The seventh chapter of the book is a little puzzling. It is meant to continue the situation in which the field marshal left two shock troopers, a woman they were all harassing, and the baby that the field marshal killed with a bayonet and kicked dead to the floor after sampling some of the blood running from the huge gash.
Now, the woman has been further psychologically tortured by one of the shock troopers forcing her to watch while the other plays games with her baby’s cadaver. He squeezes and makes it spurt more blood. They insult her, they menace her. They want to play a game of terror.
We are told they lay bare her breasts and slap them. They molest her with her clothes still on. One of them walks away and selects a thin branch to be used as an instrument of punishment. Her ball gag I taken off and put back on.
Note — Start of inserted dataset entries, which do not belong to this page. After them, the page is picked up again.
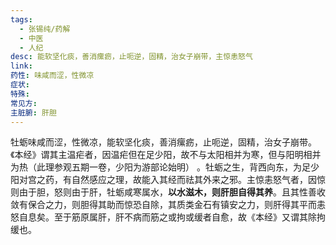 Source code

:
 ```yaml
---
tags:
  - 张锡纯/药解
  - 中医
  - 人纪
desc: 能软坚化痰，善消瘰疬，止呃逆，固精，治女子崩带，主惊恚怒气
link: 
药性: 味咸而涩，性微凉
症状: 
特殊: 
常见方: 
主脏腑: 肝胆
---
```


牡蛎味咸而涩，性微凉，能软坚化痰，善消瘰疬，止呃逆，固精，治女子崩带。《本经》谓其主温疟者，因温疟但在足少阳，故不与太阳相并为寒，但与阳明相并为热（此理参观五期一卷，少阳为游部论始明） 。牡蛎之生，背西向东，为足少阳对宫之药，有自然感应之理，故能入其经而祛其外来之邪。主惊恚怒气者，因惊则由于胆，怒则由于肝，牡蛎咸寒属水，**以水滋木，则肝胆自得其养**。且其性善收敛有保合之力，则胆得其助而惊恐自除，其质类金石有镇安之力，则肝得其平而恚怒自息矣。至于筋原属肝，肝不病而筋之或拘或缓者自愈，故《本经》又谓其除拘缓也。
The author goes back again and again to her mental anguish, to her image reflected in the goggles of the shock troopers. It is possible the author even wants to save her. But he knows that is not what happens typically when soldiers around the world, soldiers such as these, are in this situation. An emaciated woman of a downtrodden people will usually get the worse and most prolonged deaths.
Ask the Vietnamese at the hands of the Americans. Ask the Germans at the hands of the Soviets. Ask the Chinese at the hands of the Japanese. And the reader can surely name many, many more.
And so, the chapter breaks off…
The decision to leave this chapter is telling. The books contain a lot of gore, and enough detail to tell you how much goes on. But the only explicit and extended scenes of torture and suffering are inflicted on MALE characters.
When it comes to the necessary female and infant suffering, necessary in that the story must tell of these truths for they reflect how our reality operates, and how widespread sexual trafficking and abuse networks truly are, and how they are most probably sanctioned and run by those in power, enough is detailed to show the depravity of those involved, but no more.
Often, too, the emphasis in such scenes depicted in Iron Gates that involve female suffering, especially when it comes to children, is entirely on their thought and emotional process. Also, and this should be the center of attention here, the story will ultimately detail how such abuse and early traumatic twists and turns the psychology of the subject into something conventionally considered inhuman. The danger exists consistently that this person becomes a creature of aggression and sadism.
Little by little the tyranny of the organization is revealed to be matriarch-run and to have an exclusively female paranormal development unit at its center. This has led certain speculators in the underground to guess that the writer behind Iron Gates is a leftist woman. At any rate it has been posited that Iron Gates is, at heart, an extremist feminist work desiring a cruel world ultimately ruled by women, in a fiction that shows men as complete animals.
So much is true about the work in question. There is not a single man with a conscience here. And the only characters in the book who have a mind of their own are the females. Whether they live or suffer their worst possible fate, it is the females who are shown to reflect, to feel, to stop, and to even change their fates.
The males, even when they are in power, like the field marshal or the lieutenant, even the commander, who sits as the supreme paranoid and psychopathic leader of the organization, are merely animals completely enslaved to their base instincts. We have also not yet unveiled the true topmost predator of the organization, who is revealed much later as explicitly superior and in control of the commander.